Love for God, religiously speaking, is devotion. Devotion is feeling, steadied by focus. It is love plus commitment.

It is important to understand, that this does not in any way diminish the importance of human love. Nature herself has deeply planted the need for human love in our hearts, especially in the form of the mother instinct. On a more physiological level, this instinct serves the survival of the species. No living, conscious being can survive without some measure of maternal love. It is not simply being the fittest that enables survival — as Darwin has stated — but rather the bond between mother and infant.

Sri Yukteswar does not separate Nature from God, but neither does he focus on its mere physiological aspects. Instead, he identifies the spiritual essence that underlies Nature and calls it by a beautiful Sanskrit word, Prakriti. This is how he describes it:

The Almighty Force, or in other words the Eternal Joy, which produces the world; and the Omniscient Feeling, which makes the world conscious, demonstrate the Nature of God the Father.[1]

The feeling that makes the world conscious — these powerful words bring back a memory. Long ago my youngest son, age five at that time, asked me, out of the blue: “Dad, do you exist?”

“Yes,” I responded, without thinking.

The answer, I now think, was just as interesting as the question, coming out of the mouth of a little child.

What made it interesting was its immediacy.

Of course I exist! A thousand fleeting joys, a thousand heartaches, a thousand hard lessons to be learned, and so much more of life’s abundance, have been making me keenly aware of the fact that I exist. All these impressions were perceived, and there can be no perception without existence.

When I write “perceived,” perhaps I really mean felt, for Sri Yukteswar says, paraphrasing the above: feeling makes existence conscious. By extension, the more our feelings are attuned to a spiritual presence in Nature and within us — which he calls “the Father” — the more our consciousness expands. This attunement of feelings, too, is called devotion.

Looked at from this grand perspective, love is no longer an instinct for physical survival, it is, indeed, a heavenly gift of Nature, for the unfoldment of our innate spirituality.

There is really nothing pious or hypocritical about true devotion.
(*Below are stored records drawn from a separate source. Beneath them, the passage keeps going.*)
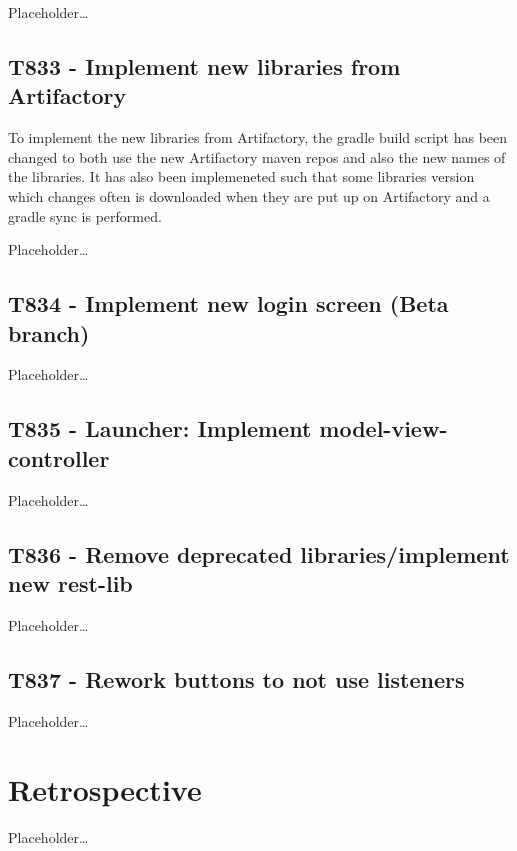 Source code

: Placeholder\ldots

\subsection{T833 - Implement new libraries from Artifactory}
To implement the new libraries from Artifactory, the gradle build script has
been changed to both use the new Artifactory maven repos and also the new names
of the libraries. It has also been implemeneted such that some libraries version
which changes often is downloaded when they are put up on Artifactory and a
gradle sync is performed.

Placeholder\ldots

\subsection{T834 - Implement new login screen (Beta branch)}
Placeholder\ldots

\subsection{T835 - Launcher: Implement model-view-controller}
Placeholder\ldots

\subsection{T836 - Remove deprecated libraries/implement new rest-lib}
Placeholder\ldots

\subsection{T837 - Rework buttons to not use listeners}
Placeholder\ldots

\section{Retrospective}
Placeholder\ldots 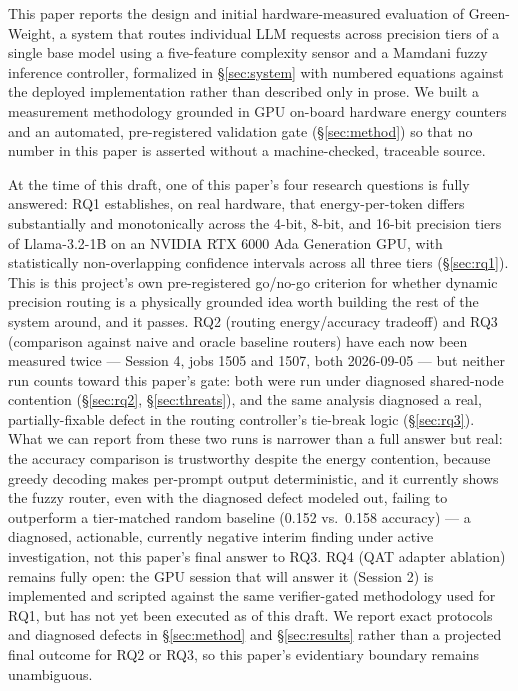 \documentclass[conference]{IEEEtran}
\begin{document}
This paper reports the design and initial hardware-measured evaluation
of Green-Weight, a system that routes individual LLM requests across
precision tiers of a single base model using a five-feature complexity
sensor and a Mamdani fuzzy inference controller, formalized in
\S\ref{sec:system} with numbered equations against the deployed
implementation rather than described only in prose. We built a
measurement methodology grounded in GPU on-board hardware energy
counters and an automated, pre-registered validation gate
(\S\ref{sec:method}) so that no number in this paper is asserted without
a machine-checked, traceable source.

At the time of this draft, one of this paper's four research questions
is fully answered: RQ1 establishes, on real hardware, that
energy-per-token differs substantially and monotonically across the
4-bit, 8-bit, and 16-bit precision tiers of Llama-3.2-1B on an NVIDIA RTX
6000 Ada Generation GPU, with statistically non-overlapping confidence
intervals across all three tiers (\S\ref{sec:rq1}). This is this
project's own pre-registered go/no-go criterion for whether dynamic
precision routing is a physically grounded idea worth building the rest
of the system around, and it passes. RQ2 (routing energy/accuracy
tradeoff) and RQ3 (comparison against naive and oracle baseline routers)
have each now been measured twice --- Session 4, jobs 1505 and 1507, both
2026-09-05 --- but neither run counts toward this paper's gate: both were
run under diagnosed shared-node contention (\S\ref{sec:rq2},
\S\ref{sec:threats}), and the same analysis diagnosed a real,
partially-fixable defect in the routing controller's tie-break logic
(\S\ref{sec:rq3}). What we can report from these two runs is narrower
than a full answer but real: the accuracy comparison is trustworthy
despite the energy contention, because greedy decoding makes per-prompt
output deterministic, and it currently shows the fuzzy router, even with
the diagnosed defect modeled out, failing to outperform a tier-matched
random baseline (0.152 vs.\ 0.158 accuracy) --- a diagnosed, actionable,
currently negative interim finding under active investigation, not this
paper's final answer to RQ3. RQ4 (QAT adapter ablation) remains fully
open: the GPU session that will answer it (Session 2) is implemented and
scripted against the same verifier-gated methodology used for RQ1, but
has not yet been executed as of this draft. We report exact protocols and
diagnosed defects in \S\ref{sec:method} and \S\ref{sec:results} rather
than a projected final outcome for RQ2 or RQ3, so this paper's
evidentiary boundary remains unambiguous.
\end{document}

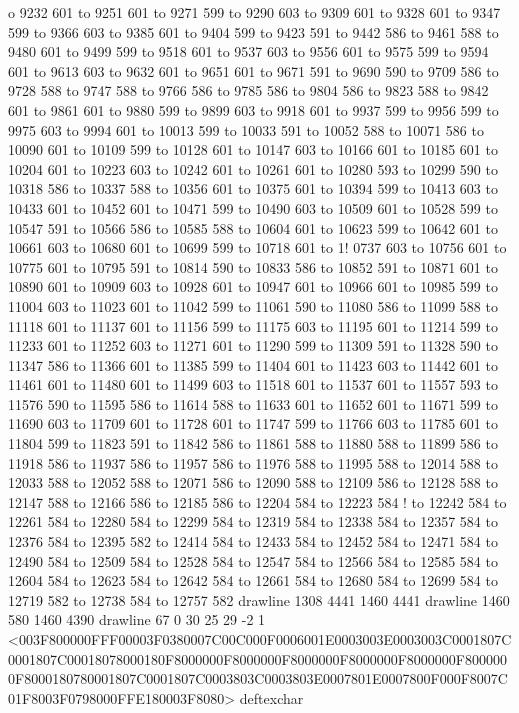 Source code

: o 9232 601 to 9251 601 to 9271 599 to 9290 603 to 9309 601 to 9328 601 to 9347 599 to 9366 603 to 9385 601 to 9404 599 to 9423 591 to 9442 586 to 9461 588 to 9480 601 to 9499 599 to 9518 601 to 9537 603 to 9556 601 to 9575 599 to 9594 601 to 9613 603 to 9632 601 to 9651 601 to 9671 591 to 9690 590 to 9709 586 to 9728 588 to 9747 588 to 9766 586 to 9785 586 to 9804 586 to 9823 588 to 9842 601 to 9861 601 to 9880 599 to 9899 603 to 9918 601 to 9937 599 to 9956 599 to 9975 603 to 9994 601 to 10013 599 to 10033 591 to 10052 588 to 10071 586 to 10090 601 to 10109 599 to 10128 601 to 10147 603 to 10166 601 to 10185 601 to 10204 601 to 10223 603 to 10242 601 to 10261 601 to 10280 593 to 10299 590 to 10318 586 to 10337 588 to 10356 601 to 10375 601 to 10394 599 to 10413 603 to 10433 601 to 10452 601 to 10471 599 to 10490 603 to 10509 601 to 10528 599 to 10547 591 to 10566 586 to 10585 588 to 10604 601 to 10623 599 to 10642 601 to 10661 603 to 10680 601 to 10699 599 to 10718 601 to 1!
0737 603 to 10756 601 to 10775 601
 to 10795 591 to 10814 590 to 10833 586 to 10852 591 to 10871 601 to 10890 601 to 10909 603 to 10928 601 to 10947 601 to 10966 601 to 10985 599 to 11004 603 to 11023 601 to 11042 599 to 11061 590 to 11080 586 to 11099 588 to 11118 601 to 11137 601 to 11156 599 to 11175 603 to 11195 601 to 11214 599 to 11233 601 to 11252 603 to 11271 601 to 11290 599 to 11309 591 to 11328 590 to 11347 586 to 11366 601 to 11385 599 to 11404 601 to 11423 603 to 11442 601 to 11461 601 to 11480 601 to 11499 603 to 11518 601 to 11537 601 to 11557 593 to 11576 590 to 11595 586 to 11614 588 to 11633 601 to 11652 601 to 11671 599 to 11690 603 to 11709 601 to 11728 601 to 11747 599 to 11766 603 to 11785 601 to 11804 599 to 11823 591 to 11842 586 to 11861 588 to 11880 588 to 11899 586 to 11918 586 to 11937 586 to 11957 586 to 11976 588 to 11995 588 to 12014 588 to 12033 588 to 12052 588 to 12071 586 to 12090 588 to 12109 586 to 12128 588 to 12147 588 to 12166 586 to 12185 586 to 12204 584 to 12223 584 !
to 12242 584 to 12261 584 to 12280
 584 to 12299 584 to 12319 584 to 12338 584 to 12357 584 to 12376 584 to 12395 582 to 12414 584 to 12433 584 to 12452 584 to 12471 584 to 12490 584 to 12509 584 to 12528 584 to 12547 584 to 12566 584 to 12585 584 to 12604 584 to 12623 584 to 12642 584 to 12661 584 to 12680 584 to 12699 584 to 12719 582 to 12738 584 to 12757 582 drawline
1308 4441 1460 4441 drawline
1460 580 1460 4390 drawline
67 0 30 25 29 -2 1 {{<003F800000FFF00003F0380007C00C000F0006001E0003003E0003003C0001807C0001807C00018078000180F8000000F8000000F8000000F8000000F8000000F8000000F8000180780001807C0001807C0003803C0003803E0007801E0007800F000F8007C01F8003F0798000FFE180003F8080>}} deftexchar

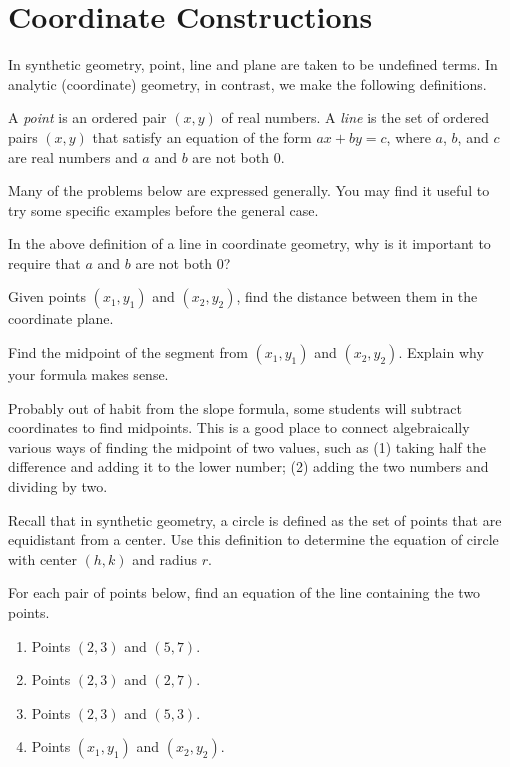 \newpage
\section{Coordinate Constructions}
In synthetic geometry, point, line and plane are taken to be undefined terms.  In analytic (coordinate) geometry, in contrast, we make the following definitions.  
\begin{definition}
A \emph{point} is an ordered pair $(x,y)$ of real numbers. A \emph{line} is the set of ordered pairs $(x,y)$ that satisfy an equation of the form $ax + by = c$, where $a$, $b$, and $c$ are real numbers and $a$ and $b$ are not both 0.   
\end{definition}

Many of the problems below are expressed generally.  You may find it useful to try some specific examples before the general case.  

\begin{prob}
In the above definition of a line in coordinate geometry, why is it important to require that $a$ and $b$ are not both 0?  
\end{prob}

\begin{prob}
Given points $(x_1, y_1)$ and $(x_2, y_2)$, find the distance between them in the coordinate plane.
\end{prob}

\begin{prob}
Find the midpoint of the segment from $(x_1, y_1)$ and $(x_2, y_2)$.  Explain why your formula makes sense. 
\end{prob}

\begin{teachingnote}
Probably out of habit from the slope formula, some students will subtract coordinates to find midpoints.  This is a good place to connect algebraically various ways of finding the midpoint of two values, such as (1) taking half the difference and adding it to the lower number; (2) adding the two numbers and dividing by two. 
\end{teachingnote}   

\begin{prob}
Recall that in synthetic geometry, a circle is defined as the set of points that are equidistant from a center.  Use this definition to determine the equation of circle with center $(h, k)$ and radius $r$.  
\end{prob}

\begin{prob}
For each pair of points below, find an equation of the line containing the two points.  
\begin{enumerate}
\item Points $(2,3)$ and $(5,7)$.  
\item Points $(2,3)$ and $(2,7)$.  
\item Points $(2,3)$ and $(5,3)$. 
\item Points $(x_1, y_1)$ and $(x_2, y_2)$.  
\end{enumerate}
\end{prob}

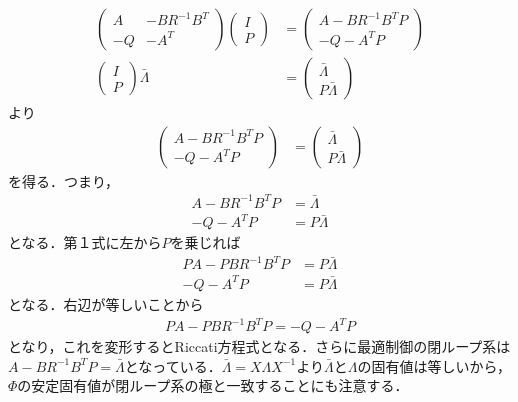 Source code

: \begin{align}
	\left(\begin{array}{cc}
	       A  & - B R^{-1} B^T \\
	       -Q & - A^T
	\end{array}\right)
		 \left(\begin{array}{c}
		      I \\
		      P
		\end{array}\right)
	&= 
	\left(\begin{array}{c}
	       A  - B R^{-1} B^T P \\
	       -Q - A^T P
	\end{array}\right)
\nonumber \\
		 \left(\begin{array}{cccc}
		      I \\
		      P
		\end{array}\right)
		\bar{\Lambda}
		& = 
		 \left(\begin{array}{cccc}
		      \bar{\Lambda} \\
		      P \bar{\Lambda}
		\end{array}\right)
\nonumber 
\end{align}
より
\begin{align}
	\left(\begin{array}{c}
	       A  - B R^{-1} B^T P \\
	       -Q - A^T P
	\end{array}\right)
		& = 
		 \left(\begin{array}{cccc}
		      \bar{\Lambda} \\
		      P \bar{\Lambda}
		\end{array}\right)
\nonumber 
\end{align}
を得る．つまり，
\begin{align}
	       A  - B R^{-1} B^T P & = \bar{\Lambda} 
\nonumber \\
	       -Q - A^T P & = P \bar{\Lambda}
\nonumber 
\end{align}
となる．第１式に左から$P$を乗じれば
\begin{align}
	       P A  - P B R^{-1} B^T P & = P \bar{\Lambda} 
\nonumber \\
	       -Q - A^T P & = P \bar{\Lambda}
\nonumber
\end{align}
となる．右辺が等しいことから
\begin{align}
	       P A  - P B R^{-1} B^T P = -Q - A^T P
\nonumber
\end{align}
となり，これを変形するとRiccati方程式となる．さらに最適制御の閉ループ系は$A  - B R^{-1} B^T P = \bar{\Lambda}$となっている．$\bar{\Lambda} = X \Lambda X^{-1}$より$\bar{\Lambda}$と$\Lambda$の固有値は等しいから，$\Phi$の安定固有値が閉ループ系の極と一致することにも注意する．\\

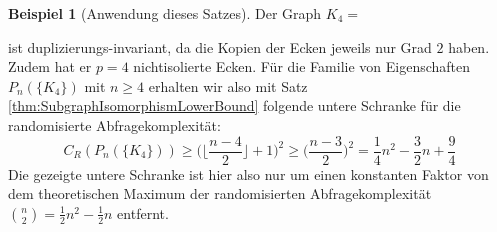 \documentclass[10pt,a4paper, footheight=1mm, bibliography=totoc]{scrreprt}
\theoremstyle{definition}
\newtheorem{examplex}{Beispiel}
\newenvironment{example}[1]
{ \begin{leftbar} \begin{examplex}#1}
{ \end{examplex} \ignorespacesafterend \end{leftbar} }
\begin{document}
\begin{example}[Anwendung dieses Satzes]
Der Graph $K_4 =$
 ist duplizierungs-invariant, da die Kopien
der Ecken jeweils nur Grad $2$ haben. Zudem
hat er $p=4$ nichtisolierte Ecken. Für die Familie von
Eigenschaften $P_n(\{K_4\})$ mit $ n\geq 4$ erhalten wir also
mit Satz \ref{thm:SubgraphIsomorphismLowerBound} folgende
untere Schranke für die randomisierte Abfragekomplexität:
$$ C_R(P_n(\{K_4\})) \geq 
\Big ( \Big \lfloor  \frac{n-4}{2} \Big \rfloor + 1 \Big ) ^2 \geq
\Big ( \frac{n-3}{2} \Big ) ^2 = 
\frac{1}{4} n^2 - \frac{3}{2} n + \frac{9}{4} 
$$
Die gezeigte untere Schranke ist hier also nur um einen
konstanten Faktor von dem theoretischen Maximum
der randomisierten Abfragekomplexität
$\binom{n}{2} = \frac{1}{2}n^2 - \frac{1}{2}n$
entfernt.
\end{example}
\end{document}
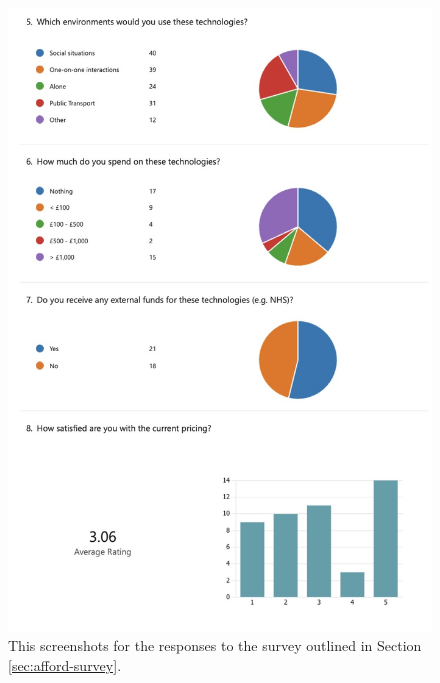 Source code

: \documentclass{l4proj}
\begin{document}
\begin{appendices}
\begin{figure}[H]
    \centering
    \includegraphics[width=0.75\linewidth]{dissertation/images/afford-survey-2.jpeg}    
    \caption{This screenshots for the responses to the survey outlined in Section \ref{sec:afford-survey}.}
    \label{fig:afford-survey-2} 
\end{figure}


\end{appendices}
\end{document}
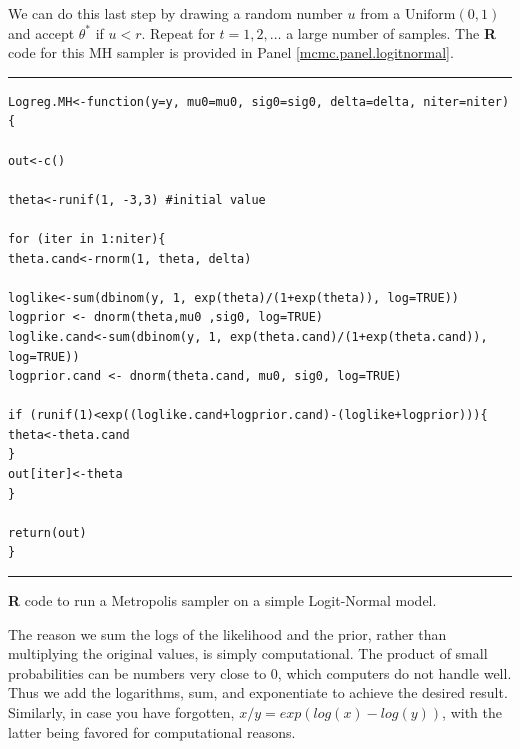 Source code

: We can do this last step by drawing a random number $u$ from a
$\mbox{Uniform}(0,1)$ and accept $\theta^{*}$ if
$u<r$.
Repeat for $t = 1,2,\ldots$ a large number of samples.
The {\bf R} code for this MH sampler is provided in Panel \ref{mcmc.panel.logitnormal}.

\begin{panel}[ht]
\centering
\rule[0.15in]{\textwidth}{.03in}
{\small
\begin{verbatim}
Logreg.MH<-function(y=y, mu0=mu0, sig0=sig0, delta=delta, niter=niter) {

out<-c()

theta<-runif(1, -3,3) #initial value

for (iter in 1:niter){
theta.cand<-rnorm(1, theta, delta)

loglike<-sum(dbinom(y, 1, exp(theta)/(1+exp(theta)), log=TRUE))
logprior <- dnorm(theta,mu0 ,sig0, log=TRUE)
loglike.cand<-sum(dbinom(y, 1, exp(theta.cand)/(1+exp(theta.cand)), 
log=TRUE))
logprior.cand <- dnorm(theta.cand, mu0, sig0, log=TRUE)

if (runif(1)<exp((loglike.cand+logprior.cand)-(loglike+logprior))){
theta<-theta.cand
}
out[iter]<-theta
}

return(out)
}
\end{verbatim}
}
\rule[-0.15in]{\textwidth}{.03in}
\caption{
{\bf R} code to run a Metropolis sampler on a simple Logit-Normal model.
}
\label{mcmc.panel.logitnormal}
\end{panel}



The reason we sum the logs of the likelihood and the prior, rather
than multiplying the original values, is simply computational. The
product of small probabilities can be numbers very close to 0, which
computers do not handle well. Thus we add the logarithms, sum, and
exponentiate to achieve the desired result. Similarly, in case you
have forgotten, $x/y = exp(log(x)-log(y))$, with
the latter being favored for computational reasons.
It is not lip service to the church, offered through endless mumbled prayers. Nor is it an emotionally charged sermon shouted from a pulpit. It isn’t even the wonderful enthusiasm we may feel at the beginning of our spiritual quest. It is rather the determination, on the battlefield of daily life, to focus resolutely on such qualities as peace, Divine love, self-control, and Light.

The feminine part within us tends to focus on our present feelings as our ultimate reality. “I feel what I feel, and I cannot feel what I don’t feel,” is the rationalization behind this attitude. Feeling is, by nature, peremptory. “Convinced against its will, it is of the same opinion still.”

@unsplash: Nature continually urges us to expand our consciousness

On the other hand, once Nature has evolved to the level of the human species, it continually urges us to expand our consciousness, and this process has to involve the faculty of feeling. If we accept the idea that the feelings of the heart are multilayered, then we must also accept that one layer of feeling cannot deny the existence of deeper layers. Our reaction to music may very well exemplify this.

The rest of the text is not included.